Но уже в восьмом часу раздался тихий стук. С меня сразу же слетел сон, Китти тоже проснулась. В дверь просунулась чья-то голова. По шепоту я узнала Витольда:

— Я хочу прогуляться пораньше, кто пойдет со мной? Завтрак будет в десять, к этому времени мы вернемся.

«Нет уж, — подумала я, — не в такую рань! Ведь еще только семь часов! В конце концов, у меня отпуск, а эта ночь была слишком тяжелой. — Я покачала головой. — Любовь любовью, но это уж слишком».

А вот Китти радостно согласилась:

— Подожди меня внизу пять минут! Мне нужно только почистить зубы и что-нибудь накинуть!

Она собралась с быстротой молнии и тихонько выскочила за дверь.

Но после того, как тебя разбудили, заснуть снова невозможно. Светало. Из окна я увидела, как они быстро шагали по направлению к шоссе, минуя покрытую росой лужайку.

Зевнув пару раз, я выключила ночник и раскрыла экономическую газету. Впервые в жизни она показалась мне невыносимо скучной. К чему безжизненные числа, когда нас окружают живые люди? Впрочем, и мертвые тоже.

Интересно, что читает Китти? Бестселлер на английском языке. Это было впечатляюще. Вновь я почувствовала себя старой, необразованной, занудной мещанкой.

Я решила почистить зубы. Косметический арсенал Китти оказался крайне беден: у нее не было никаких средств макияжа, кисточек, пуховок и тому подобных вещей — только баночка с миндальными отрубями, мыло на основе меда и зубная паста с морской солью. Сколько же ей лет? Я заглянула в ящик ее ночного столика: Китти легкомысленно оставила кошелек и паспорт на самом виду. Неужели ей уже тридцать пять? Интересно, что моя соседка вообще взяла с собой? Ее дорожная сумка была удивительно маленькой. Так… Нижнее белье, две белые блузки, еще одна пара джинсов, второй свитер и носки — все! У меня было раза в четыре больше вещей.

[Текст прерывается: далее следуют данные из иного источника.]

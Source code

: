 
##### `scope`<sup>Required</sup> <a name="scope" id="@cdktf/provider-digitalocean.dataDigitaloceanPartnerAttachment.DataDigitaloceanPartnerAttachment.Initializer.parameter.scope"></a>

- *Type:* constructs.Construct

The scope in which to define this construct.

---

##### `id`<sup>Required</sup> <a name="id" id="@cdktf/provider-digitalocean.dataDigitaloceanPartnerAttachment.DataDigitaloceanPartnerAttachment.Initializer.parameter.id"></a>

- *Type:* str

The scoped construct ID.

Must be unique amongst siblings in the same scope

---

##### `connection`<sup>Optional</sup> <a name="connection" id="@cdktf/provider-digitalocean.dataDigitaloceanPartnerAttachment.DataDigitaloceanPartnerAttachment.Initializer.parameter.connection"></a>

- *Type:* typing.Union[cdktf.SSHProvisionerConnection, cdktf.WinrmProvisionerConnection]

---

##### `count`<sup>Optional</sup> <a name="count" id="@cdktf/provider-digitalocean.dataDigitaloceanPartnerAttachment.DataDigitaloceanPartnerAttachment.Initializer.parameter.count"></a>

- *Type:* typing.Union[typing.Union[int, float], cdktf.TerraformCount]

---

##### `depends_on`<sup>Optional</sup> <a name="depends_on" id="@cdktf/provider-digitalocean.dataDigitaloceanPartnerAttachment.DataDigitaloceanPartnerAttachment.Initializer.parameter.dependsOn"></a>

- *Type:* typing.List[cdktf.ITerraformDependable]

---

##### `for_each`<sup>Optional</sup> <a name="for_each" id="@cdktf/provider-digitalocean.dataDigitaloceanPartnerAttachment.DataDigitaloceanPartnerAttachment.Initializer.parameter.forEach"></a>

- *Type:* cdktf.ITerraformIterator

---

Почувствовав себя окончательно проснувшейся, я приняла душ и оделась. Было только полдевятого. Я вышла в коридор. Комната Витольда находилась рядом с нашей, в двери торчал ключ. Вокруг не было ни души. Я тихонько вошла внутрь: здесь тоже нужно было немного разведать обстановку. Посмотрим, какой пастой пользуется Витольд…

Первым, что бросилось мне в глаза, была переполненная пепельница рядом с кроватью. «Фу, — подумала я. — А ты хорош, ничего не скажешь! По ночам дымишь как паровоз, а днем разыгрываешь из себя эдакое дитя природы, любителя походов». На кровати валялась смятая темно-синяя пижама. «Мог бы хоть окно открыть», — поморщилась я. У раковины лежали бритвенные принадлежности, старая зубная щетка и дешевый лосьон после бритья. В этой комнате я тоже выдвинула ящик стола. Меня охватил страх, мое возбуждение постепенно нарастало. Такое чувство уже посещало меня раньше, когда я наблюдала за Витольдом из темного сада. Это было какое-то маниакальное состояние — смесь страсти, ужаса и ощущения собственного могущества.

В бумажнике лежала фотография — Хильке с сыновьями. Вероятно, снимок был сделан несколько лет назад. Хильке смеялась, ее черные волосы блестели на солнце, и вообще она выглядела совсем не так, как тогда, в зеленой блузке, на которой постепенно расплывалось кровавое пятно. Один из сыновей, скорее всего старший, был поразительно похож на мать. Я ни разу не видела детей Витольда и жадно, хоть и без особой симпатии, разглядывала их лица.

Письмо от Вивиан четырехнедельной давности. Почерк разобрать было невозможно, текст почти целиком состоял из намеков и отрывочных ассоциаций, в которых я совсем запуталась. Только последняя фраза была понятна: Love, yours ever, Vivian [28]. Обращение мне тоже в конце концов удалось расшифровать: «Любимый мой фарисей!»

Я никогда не смогу писать такие письма, читать английские книги, да и детей у меня уже не будет.